Content starts

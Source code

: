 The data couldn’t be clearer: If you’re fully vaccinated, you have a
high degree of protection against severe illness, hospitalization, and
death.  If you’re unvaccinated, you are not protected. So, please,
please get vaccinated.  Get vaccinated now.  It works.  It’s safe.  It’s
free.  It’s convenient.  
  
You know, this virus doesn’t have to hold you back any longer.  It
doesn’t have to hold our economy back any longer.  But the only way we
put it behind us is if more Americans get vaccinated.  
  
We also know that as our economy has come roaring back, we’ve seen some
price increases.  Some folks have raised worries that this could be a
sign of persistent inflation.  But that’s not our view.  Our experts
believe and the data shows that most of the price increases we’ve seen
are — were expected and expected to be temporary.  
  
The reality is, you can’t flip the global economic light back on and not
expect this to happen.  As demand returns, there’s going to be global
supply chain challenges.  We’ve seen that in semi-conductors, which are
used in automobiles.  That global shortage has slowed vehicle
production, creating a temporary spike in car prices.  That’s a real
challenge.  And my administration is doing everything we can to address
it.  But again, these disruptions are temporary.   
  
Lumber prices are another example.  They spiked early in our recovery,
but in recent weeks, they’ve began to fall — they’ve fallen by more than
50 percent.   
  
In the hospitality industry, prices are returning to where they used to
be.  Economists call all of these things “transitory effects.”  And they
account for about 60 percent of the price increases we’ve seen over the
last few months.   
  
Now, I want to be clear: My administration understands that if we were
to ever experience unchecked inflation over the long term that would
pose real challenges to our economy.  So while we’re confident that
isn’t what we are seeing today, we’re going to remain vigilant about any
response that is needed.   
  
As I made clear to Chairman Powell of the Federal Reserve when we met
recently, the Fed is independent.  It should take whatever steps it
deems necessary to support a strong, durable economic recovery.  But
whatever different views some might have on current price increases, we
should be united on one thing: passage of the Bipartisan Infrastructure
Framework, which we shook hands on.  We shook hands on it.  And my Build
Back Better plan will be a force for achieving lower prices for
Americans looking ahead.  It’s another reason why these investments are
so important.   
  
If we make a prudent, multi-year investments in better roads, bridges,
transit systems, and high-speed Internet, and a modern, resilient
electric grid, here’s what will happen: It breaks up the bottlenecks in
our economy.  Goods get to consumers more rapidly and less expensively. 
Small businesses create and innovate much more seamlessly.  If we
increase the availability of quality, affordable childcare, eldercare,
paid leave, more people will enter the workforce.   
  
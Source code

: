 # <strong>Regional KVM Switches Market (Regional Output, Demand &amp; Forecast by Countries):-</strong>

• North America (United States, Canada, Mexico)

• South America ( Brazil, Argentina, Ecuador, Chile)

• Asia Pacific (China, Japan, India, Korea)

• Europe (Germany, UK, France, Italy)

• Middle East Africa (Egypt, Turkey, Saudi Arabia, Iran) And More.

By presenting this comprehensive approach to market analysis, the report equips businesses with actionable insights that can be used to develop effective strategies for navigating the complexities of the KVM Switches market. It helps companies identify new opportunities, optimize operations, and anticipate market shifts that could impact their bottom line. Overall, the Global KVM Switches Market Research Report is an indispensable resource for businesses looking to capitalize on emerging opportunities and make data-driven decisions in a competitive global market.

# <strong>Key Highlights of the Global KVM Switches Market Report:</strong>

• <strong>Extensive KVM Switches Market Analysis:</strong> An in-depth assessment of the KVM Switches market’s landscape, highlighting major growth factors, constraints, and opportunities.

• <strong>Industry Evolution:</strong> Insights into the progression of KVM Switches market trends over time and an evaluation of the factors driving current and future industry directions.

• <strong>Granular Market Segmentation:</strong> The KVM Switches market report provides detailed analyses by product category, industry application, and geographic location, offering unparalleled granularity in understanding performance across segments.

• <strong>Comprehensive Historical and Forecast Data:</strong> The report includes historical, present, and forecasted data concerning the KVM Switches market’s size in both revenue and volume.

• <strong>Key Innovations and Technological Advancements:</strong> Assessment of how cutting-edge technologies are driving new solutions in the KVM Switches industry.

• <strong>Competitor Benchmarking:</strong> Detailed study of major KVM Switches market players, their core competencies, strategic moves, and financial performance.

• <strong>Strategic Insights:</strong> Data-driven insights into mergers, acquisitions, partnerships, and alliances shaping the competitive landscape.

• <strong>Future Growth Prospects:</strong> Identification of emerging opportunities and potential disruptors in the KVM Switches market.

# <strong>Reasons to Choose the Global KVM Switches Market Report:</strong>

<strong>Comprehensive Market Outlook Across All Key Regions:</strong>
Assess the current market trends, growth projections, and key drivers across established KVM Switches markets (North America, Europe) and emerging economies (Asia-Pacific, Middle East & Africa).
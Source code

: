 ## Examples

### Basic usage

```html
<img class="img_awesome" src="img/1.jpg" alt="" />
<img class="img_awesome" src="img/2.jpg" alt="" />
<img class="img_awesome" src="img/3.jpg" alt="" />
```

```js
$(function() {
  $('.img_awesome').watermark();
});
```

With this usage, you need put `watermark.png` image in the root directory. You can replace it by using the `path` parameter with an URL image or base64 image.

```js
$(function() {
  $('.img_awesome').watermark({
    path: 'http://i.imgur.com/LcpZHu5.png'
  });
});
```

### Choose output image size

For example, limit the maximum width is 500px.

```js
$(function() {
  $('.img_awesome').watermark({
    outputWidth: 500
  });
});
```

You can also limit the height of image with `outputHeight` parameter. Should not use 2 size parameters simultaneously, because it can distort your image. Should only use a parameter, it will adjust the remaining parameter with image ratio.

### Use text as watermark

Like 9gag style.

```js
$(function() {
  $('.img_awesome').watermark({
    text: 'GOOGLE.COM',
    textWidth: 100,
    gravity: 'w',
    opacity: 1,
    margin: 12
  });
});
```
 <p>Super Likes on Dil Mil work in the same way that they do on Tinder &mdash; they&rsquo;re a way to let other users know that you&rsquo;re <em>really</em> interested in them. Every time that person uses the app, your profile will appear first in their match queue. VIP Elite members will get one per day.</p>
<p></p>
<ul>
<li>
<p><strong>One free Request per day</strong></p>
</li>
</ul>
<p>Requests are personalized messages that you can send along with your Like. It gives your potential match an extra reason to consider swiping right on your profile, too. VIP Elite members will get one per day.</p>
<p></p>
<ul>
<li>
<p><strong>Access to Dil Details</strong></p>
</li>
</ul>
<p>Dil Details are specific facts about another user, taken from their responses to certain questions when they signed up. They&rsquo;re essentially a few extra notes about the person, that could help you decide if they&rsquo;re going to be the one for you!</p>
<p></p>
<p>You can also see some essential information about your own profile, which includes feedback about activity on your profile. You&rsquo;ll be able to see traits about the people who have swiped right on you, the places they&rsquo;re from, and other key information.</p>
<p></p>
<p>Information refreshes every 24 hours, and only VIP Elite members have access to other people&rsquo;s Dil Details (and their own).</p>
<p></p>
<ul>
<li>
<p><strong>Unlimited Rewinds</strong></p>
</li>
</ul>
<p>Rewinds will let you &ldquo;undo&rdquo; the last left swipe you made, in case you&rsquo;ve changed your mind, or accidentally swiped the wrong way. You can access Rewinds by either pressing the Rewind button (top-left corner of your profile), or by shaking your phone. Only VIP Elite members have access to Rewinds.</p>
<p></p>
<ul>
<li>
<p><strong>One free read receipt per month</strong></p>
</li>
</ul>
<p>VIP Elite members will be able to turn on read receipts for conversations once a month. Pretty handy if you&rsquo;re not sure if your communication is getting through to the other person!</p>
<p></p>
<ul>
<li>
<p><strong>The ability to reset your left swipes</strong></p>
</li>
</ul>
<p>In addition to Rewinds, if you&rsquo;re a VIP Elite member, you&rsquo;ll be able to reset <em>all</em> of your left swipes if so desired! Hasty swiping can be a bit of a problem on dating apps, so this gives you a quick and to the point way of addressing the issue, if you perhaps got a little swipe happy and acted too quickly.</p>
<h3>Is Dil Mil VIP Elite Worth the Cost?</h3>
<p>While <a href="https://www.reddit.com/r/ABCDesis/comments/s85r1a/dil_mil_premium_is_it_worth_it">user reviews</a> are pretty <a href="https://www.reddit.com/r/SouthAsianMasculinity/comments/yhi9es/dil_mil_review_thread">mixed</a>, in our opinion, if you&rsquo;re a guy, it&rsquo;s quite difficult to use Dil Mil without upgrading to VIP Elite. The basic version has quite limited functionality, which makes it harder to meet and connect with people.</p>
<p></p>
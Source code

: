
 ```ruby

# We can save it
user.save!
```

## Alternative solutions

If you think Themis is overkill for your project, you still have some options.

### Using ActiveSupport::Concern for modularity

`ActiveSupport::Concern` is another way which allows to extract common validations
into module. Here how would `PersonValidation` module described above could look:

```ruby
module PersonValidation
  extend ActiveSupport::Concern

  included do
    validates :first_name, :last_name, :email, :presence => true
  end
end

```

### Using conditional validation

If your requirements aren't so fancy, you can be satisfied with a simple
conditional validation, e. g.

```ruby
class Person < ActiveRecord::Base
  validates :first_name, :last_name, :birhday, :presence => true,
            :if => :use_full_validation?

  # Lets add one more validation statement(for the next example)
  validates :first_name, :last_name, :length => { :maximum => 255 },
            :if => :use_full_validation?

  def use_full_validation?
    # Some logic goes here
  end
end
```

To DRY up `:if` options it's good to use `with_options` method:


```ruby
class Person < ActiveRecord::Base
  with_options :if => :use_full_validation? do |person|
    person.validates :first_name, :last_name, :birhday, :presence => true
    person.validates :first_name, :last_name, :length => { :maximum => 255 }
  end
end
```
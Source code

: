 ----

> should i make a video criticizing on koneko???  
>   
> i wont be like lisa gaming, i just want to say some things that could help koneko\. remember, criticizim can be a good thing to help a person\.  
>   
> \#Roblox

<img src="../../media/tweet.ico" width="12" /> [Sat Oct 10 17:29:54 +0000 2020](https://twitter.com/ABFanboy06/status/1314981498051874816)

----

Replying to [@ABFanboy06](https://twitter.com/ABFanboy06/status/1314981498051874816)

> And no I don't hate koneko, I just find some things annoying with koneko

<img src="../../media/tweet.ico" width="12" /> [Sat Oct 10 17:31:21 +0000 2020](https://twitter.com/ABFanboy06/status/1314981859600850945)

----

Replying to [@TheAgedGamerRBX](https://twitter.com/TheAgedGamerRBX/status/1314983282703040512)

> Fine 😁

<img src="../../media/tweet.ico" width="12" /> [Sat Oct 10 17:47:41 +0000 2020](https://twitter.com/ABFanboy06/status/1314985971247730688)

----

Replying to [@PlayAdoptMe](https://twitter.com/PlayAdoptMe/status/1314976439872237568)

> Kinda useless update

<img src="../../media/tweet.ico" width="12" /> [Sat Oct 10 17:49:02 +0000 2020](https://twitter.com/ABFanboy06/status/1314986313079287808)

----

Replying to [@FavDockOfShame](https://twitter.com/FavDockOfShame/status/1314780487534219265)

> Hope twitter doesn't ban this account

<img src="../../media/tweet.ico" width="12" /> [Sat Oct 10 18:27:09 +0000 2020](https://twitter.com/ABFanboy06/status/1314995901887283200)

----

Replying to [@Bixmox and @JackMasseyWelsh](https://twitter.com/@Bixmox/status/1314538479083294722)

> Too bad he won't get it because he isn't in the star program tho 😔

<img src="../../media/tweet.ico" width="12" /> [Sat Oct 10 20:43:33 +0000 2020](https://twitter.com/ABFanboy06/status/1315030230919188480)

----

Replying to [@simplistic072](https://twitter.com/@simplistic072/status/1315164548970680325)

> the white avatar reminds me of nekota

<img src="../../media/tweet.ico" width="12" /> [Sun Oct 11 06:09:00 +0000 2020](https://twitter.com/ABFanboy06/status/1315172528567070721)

Content ends

- **Problem to solve**
State how many lines of the records above contain "account", with no words besides the number.

- **Exercise response**
2